Interpol's statement comes a day after Pakistan said it would ask Interpol to put out a "red notice" to arrest him in connection with the assassination of former prime minister Benazir Bhutto in 2007.

Mr Musharraf, who lives in Dubai and who is the founder of the All Pakistan Muslim League (APML), is accused of failing to prevent Bhutto's murder.

"If and when Pakistan, via its Interpol National Central Bureau in Islamabad, makes a request for the issuance of a red notice for the arrest of former president Pervez Musharraf ... Pakistan's request will be assessed in accordance with Interpol's rules and regulations," said an agency spokesman.

Pakistan's interior minister, Rehman Malik, said on Tuesday that Islamabad would demand Mr Musharraf's imprisonment for not providing adequate security for Bhutto, who was killed in a suicide attack shortly after returning to Pakistan to contest the 2008 general elections.

Mr Malik made the announcement in Bhutto's home province of Sindh while presenting a report into the four-year-long investigation into her assassination.

Interpol said it would do a "full review" after Pakistani authorities approached its national central bureau in Islamabad.

A red notice is issued to seek the arrest or provisional arrest of wanted persons with a view to extradition.

"Certain procedures would have to be followed ... it would be premature to comment further at this point," said the organisation's spokesman.

Mr Musharraf, a former general, came to power after a military coup in 1999. After nine years in power, he resigned and left the country when his allies faced an embarrassing defeat and the new coalition government threatened him with impeachment. In February last year, a Pakistani anti-terrorism court issued an arrest warrant and declared Mr Musharraf a fugitive for not responding to accusations that he had failed to protect Bhutto.
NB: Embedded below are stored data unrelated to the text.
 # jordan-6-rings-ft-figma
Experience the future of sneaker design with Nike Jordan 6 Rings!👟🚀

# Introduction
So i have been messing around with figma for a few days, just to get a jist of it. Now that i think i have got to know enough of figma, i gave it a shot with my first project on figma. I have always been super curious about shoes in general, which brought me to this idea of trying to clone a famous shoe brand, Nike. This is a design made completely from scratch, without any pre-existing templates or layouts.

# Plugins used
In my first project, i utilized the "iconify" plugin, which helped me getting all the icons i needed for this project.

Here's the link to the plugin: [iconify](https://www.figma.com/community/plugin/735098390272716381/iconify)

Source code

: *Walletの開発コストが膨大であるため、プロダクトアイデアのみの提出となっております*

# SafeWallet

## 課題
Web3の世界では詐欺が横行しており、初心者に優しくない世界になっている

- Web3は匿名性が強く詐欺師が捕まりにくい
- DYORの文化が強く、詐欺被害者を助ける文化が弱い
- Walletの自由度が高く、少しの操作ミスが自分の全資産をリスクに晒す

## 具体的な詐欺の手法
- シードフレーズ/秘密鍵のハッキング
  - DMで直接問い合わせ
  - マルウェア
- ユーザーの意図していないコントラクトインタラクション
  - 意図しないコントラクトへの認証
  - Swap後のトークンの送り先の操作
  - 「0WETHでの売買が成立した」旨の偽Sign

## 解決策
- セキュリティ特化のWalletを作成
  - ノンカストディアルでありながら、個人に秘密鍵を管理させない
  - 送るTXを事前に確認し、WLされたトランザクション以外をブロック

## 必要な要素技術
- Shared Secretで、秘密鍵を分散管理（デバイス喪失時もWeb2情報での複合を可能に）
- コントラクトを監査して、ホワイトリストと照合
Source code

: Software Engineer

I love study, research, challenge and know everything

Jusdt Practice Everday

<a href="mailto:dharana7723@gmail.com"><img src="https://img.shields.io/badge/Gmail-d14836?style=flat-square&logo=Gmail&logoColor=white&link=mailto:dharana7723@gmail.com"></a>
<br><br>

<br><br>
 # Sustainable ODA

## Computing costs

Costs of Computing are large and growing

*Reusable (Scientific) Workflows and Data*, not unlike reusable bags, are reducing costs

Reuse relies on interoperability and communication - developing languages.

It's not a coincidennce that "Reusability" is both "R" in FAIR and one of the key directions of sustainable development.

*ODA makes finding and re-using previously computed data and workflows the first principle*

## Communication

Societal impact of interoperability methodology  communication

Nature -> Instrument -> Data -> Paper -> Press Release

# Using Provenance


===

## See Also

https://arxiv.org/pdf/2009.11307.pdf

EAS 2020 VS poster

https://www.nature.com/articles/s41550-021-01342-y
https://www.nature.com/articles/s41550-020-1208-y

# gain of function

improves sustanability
Yesterday, Mr Musharraf's party said the government was only trying to gain "political mileage".

"They want to blame Musharraf and divert the people's attention," said Haris Nawaz, APML's secretary general in Sindh. "He is not responsible for providing security for anyone. They have no reason or grounds to seek his arrest," he said.

Mr Nawaz accused the government of not finding the real killers. "People are asking them why they have not been able to trace the persons behind her murder," he said.

"Interpol is not going to do anything because they need clear-cut evidence of his involvement."

Another close aide from Dubai defended Mr Musharraf. "The fact of the matter is [former] president Musharraf gave her security," said the source.

He also claimed Interpol could not jail him. "He enjoys immunity as he was the chief of army staff. It was the Pakistan People's Party that did not protect her," he said.

In Dubai last month, APML announced that its leader would not travel to Pakistan as scheduled between January 27 and January 30 to contest the parliamentary elections next year. Party workers blamed the political instability for postponing his return. However, the announcement came soon after Islamabad repeated a long-standing threat to jail Mr Musharraf on his arrival.

The party source said threats would not deter their leader.

"Mr Musharraf will definitely go back. The current scenario is changing. The government is on the verge of collapse," he said.

However, he declined to say when Mr Musharraf would return.